(Sexual Health) (Medical Advertising) Be Healthy
Public Health Institute, 1937
(Sexual Health) (Medical Advertising) (Graphic Design) Public Health Institute. Be Healthy. Chicago, 1937. Color enamel silkscreen? on tin?, 8-½ x 11 in., date printed at foot. Surface with minor pitting and discoloration, colors worn at edges, possibly from original mounting, small ripples at top and bottom edges, mounting holes at each corner.
Scarce ephemera of a non-profit medical organization that became the largest venereal disease clinic in the world and a test case for the ethics of medical advertising and the right to affordable health-care.
The Public Health Institute (PHI) was established in downtown Chicago in 1919 to cheaply diagnose and treat the epidemic of venereal disease. Its founders hoped to repeat the military’s successful model of curtailing disease during WWI through widespread publicity and testing. The board of trustees was composed of elite Chicagoan businessmen and philanthropists who added a management style rooted in business efficiencies and early industrial medicine.

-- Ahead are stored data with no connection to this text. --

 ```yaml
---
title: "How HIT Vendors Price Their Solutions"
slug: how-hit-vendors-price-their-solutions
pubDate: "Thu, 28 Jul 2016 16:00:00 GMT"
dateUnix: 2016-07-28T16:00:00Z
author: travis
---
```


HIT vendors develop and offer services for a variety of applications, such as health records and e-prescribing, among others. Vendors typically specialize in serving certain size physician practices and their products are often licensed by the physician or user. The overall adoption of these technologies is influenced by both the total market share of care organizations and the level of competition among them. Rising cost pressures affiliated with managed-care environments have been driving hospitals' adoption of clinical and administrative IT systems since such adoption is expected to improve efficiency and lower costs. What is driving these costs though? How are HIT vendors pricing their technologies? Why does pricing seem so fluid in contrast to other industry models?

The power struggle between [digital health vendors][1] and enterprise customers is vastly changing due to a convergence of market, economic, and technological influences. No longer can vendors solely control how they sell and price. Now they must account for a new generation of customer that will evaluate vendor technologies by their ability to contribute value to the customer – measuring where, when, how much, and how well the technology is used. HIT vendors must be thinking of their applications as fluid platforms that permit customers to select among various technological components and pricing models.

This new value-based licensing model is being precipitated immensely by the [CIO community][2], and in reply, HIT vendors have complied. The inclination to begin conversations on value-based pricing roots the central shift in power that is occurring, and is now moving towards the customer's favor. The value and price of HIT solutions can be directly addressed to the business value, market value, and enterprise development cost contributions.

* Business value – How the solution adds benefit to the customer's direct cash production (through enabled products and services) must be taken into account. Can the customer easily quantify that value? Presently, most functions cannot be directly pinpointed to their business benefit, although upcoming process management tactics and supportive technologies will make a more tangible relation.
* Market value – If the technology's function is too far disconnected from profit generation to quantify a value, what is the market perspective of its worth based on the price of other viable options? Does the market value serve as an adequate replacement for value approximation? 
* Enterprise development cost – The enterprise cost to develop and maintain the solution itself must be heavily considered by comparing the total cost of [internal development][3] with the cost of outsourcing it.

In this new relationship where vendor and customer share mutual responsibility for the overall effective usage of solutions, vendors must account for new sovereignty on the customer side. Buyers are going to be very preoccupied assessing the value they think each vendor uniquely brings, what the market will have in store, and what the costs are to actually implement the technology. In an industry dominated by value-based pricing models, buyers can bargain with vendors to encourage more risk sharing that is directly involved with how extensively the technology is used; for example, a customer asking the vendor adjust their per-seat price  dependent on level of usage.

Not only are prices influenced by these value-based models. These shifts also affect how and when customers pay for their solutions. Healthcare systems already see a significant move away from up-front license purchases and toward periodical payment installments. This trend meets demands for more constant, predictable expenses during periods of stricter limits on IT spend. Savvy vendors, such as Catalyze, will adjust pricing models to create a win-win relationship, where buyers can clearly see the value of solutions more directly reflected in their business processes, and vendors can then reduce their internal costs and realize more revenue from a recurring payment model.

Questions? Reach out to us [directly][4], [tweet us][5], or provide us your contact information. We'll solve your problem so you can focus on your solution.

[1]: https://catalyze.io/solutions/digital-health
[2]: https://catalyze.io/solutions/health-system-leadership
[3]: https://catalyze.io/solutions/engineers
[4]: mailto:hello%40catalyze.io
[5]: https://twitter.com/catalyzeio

These efficiencies helped it to become solvent during its first year and by 1929 PHI was serving 1500-2000 patients a day at its three branches, including a south side location opened under pressure from black civic leaders.
Patients remained anonymous and no one was denied service because of inability to pay. Its profits were reinvested in other venereal disease programs, including direct support for the Illinois Social Hygiene League (ISHL) and a $100,000 renovation of Provident Hospital, the first African-American owned and operated hospital in the US.

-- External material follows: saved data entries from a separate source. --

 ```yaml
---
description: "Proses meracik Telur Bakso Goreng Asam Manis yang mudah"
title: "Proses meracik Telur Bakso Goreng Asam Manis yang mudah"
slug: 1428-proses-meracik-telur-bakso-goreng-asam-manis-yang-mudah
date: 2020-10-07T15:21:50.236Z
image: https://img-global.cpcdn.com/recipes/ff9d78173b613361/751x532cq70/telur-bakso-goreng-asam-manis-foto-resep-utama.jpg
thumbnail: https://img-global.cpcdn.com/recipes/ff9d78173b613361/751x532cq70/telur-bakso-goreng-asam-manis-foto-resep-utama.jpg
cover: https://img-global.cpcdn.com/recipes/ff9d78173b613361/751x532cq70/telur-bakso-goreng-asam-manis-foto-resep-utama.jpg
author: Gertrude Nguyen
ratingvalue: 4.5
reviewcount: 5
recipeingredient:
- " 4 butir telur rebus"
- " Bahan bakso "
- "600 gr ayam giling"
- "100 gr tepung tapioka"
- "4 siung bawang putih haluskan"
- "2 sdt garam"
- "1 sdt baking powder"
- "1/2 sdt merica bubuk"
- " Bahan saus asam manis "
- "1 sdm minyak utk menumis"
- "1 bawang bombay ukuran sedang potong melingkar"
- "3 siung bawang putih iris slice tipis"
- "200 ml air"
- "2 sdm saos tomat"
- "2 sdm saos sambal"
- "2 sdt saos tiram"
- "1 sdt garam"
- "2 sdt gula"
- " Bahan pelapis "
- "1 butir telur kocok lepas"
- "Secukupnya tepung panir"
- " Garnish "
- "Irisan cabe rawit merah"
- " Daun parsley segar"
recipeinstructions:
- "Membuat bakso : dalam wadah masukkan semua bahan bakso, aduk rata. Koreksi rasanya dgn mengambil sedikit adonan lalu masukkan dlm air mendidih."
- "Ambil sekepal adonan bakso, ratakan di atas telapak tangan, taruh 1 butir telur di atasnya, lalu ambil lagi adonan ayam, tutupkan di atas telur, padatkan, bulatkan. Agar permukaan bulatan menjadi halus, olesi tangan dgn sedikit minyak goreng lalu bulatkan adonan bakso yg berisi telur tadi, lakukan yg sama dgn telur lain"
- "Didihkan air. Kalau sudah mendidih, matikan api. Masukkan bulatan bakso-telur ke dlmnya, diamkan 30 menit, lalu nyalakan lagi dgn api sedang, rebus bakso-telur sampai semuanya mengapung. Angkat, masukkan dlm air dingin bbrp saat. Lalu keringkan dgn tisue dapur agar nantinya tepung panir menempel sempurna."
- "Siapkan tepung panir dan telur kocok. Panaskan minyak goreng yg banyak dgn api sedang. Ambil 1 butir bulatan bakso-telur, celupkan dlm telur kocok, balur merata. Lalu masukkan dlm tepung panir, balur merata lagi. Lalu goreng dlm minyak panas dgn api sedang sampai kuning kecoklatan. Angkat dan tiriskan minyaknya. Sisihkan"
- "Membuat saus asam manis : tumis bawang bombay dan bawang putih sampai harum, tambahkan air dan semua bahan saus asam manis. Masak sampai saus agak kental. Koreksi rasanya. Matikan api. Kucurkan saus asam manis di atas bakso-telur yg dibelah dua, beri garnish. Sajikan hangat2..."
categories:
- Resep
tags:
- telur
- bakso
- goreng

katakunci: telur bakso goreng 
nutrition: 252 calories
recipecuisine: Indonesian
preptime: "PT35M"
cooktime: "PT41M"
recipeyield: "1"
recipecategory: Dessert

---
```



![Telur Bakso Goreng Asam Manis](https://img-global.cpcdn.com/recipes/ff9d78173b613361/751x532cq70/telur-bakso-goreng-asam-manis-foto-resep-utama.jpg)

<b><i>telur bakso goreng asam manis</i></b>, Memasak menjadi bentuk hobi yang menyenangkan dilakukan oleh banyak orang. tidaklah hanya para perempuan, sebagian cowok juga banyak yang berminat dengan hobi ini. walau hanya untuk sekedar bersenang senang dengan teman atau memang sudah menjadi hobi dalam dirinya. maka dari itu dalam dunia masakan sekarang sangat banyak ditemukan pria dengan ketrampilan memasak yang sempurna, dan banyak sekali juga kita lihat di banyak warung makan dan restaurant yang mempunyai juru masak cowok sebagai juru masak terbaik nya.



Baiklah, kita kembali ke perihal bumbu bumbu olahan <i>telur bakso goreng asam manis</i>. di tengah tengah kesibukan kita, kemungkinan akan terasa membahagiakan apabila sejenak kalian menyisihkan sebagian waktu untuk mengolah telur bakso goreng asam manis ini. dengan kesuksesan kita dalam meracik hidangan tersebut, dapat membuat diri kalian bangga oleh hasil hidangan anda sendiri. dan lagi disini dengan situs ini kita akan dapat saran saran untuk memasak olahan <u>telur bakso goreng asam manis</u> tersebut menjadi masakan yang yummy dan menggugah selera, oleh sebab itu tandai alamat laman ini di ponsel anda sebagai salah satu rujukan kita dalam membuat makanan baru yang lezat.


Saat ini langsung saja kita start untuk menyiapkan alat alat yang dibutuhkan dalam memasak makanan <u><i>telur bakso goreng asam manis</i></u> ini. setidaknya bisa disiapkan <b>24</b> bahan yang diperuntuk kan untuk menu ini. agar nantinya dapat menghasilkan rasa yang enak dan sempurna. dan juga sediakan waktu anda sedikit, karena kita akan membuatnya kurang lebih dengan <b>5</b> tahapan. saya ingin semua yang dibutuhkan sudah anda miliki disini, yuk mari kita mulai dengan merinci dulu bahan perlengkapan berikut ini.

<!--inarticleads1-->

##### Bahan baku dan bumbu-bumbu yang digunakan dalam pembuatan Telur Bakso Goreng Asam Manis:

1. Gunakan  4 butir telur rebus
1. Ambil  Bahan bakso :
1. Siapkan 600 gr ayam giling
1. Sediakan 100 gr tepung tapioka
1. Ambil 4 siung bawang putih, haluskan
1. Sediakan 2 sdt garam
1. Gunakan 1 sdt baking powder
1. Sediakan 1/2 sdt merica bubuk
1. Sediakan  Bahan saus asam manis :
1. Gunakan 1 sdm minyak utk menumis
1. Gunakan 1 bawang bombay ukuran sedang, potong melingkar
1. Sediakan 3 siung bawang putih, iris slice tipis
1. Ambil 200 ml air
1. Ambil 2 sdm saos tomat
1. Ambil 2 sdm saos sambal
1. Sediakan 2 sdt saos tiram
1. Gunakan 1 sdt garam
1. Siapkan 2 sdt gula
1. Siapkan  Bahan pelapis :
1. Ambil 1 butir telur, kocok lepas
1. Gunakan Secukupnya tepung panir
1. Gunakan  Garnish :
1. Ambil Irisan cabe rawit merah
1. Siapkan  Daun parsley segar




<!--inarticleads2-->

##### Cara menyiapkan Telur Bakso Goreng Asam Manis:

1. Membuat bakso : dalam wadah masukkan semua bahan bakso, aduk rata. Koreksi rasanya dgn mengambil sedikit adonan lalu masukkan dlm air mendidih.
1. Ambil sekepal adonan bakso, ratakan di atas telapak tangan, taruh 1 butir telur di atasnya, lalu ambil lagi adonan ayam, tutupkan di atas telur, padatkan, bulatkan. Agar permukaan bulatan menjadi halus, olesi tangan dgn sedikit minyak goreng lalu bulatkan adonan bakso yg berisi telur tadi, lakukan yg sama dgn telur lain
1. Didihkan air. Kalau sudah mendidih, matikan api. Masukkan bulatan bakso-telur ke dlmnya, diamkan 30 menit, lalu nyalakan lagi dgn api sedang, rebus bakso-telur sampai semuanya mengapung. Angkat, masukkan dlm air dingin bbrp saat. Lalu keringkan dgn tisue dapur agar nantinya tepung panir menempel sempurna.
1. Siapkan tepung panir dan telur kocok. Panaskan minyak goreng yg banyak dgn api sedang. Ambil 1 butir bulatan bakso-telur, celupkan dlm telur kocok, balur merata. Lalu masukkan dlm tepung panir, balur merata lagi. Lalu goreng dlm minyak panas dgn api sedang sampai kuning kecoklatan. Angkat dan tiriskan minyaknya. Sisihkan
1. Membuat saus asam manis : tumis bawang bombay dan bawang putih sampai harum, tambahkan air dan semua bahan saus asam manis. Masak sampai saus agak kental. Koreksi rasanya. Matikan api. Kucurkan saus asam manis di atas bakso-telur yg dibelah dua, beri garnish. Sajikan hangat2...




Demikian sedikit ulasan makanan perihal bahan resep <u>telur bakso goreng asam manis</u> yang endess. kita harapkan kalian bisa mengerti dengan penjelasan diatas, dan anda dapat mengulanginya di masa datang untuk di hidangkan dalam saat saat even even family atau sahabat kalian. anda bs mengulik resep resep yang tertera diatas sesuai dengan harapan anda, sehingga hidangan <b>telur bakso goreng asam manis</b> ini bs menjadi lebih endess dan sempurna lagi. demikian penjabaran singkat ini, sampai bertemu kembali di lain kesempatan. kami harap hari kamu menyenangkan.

The PHI’s relationship with ISHL and its director, Dr. Louis Schmidt, brought it notoriety when Schmidt was expelled from the Chicago Medical Society (CMS) for violating its ban on advertising. According to its own reports, the PHI not only advertised in daily newspapers but placed 25,000 posters in public toilets, factories, and streetcars. The CMS’s unanimous action against Schmidt and the Institute—based on how PHI’s advertising challenged the social and economic power of their monopoly—was publicly ridiculed, since it punished a charity that had healed thousands. The case brought attention to the increasing cost of medicine and inadequate health care for the lower classes, initiating a conversation about a universal right to health care that continues to this day.
The clever PHI advertising slogans were well-known from Chicago’s newspapers: “Wild Oats are Watered by Tears,” “Self-Treatment Won’t Cure ‘Social’ Diseases,” etc. The present example, “Be Healthy,” was printed in April 1937.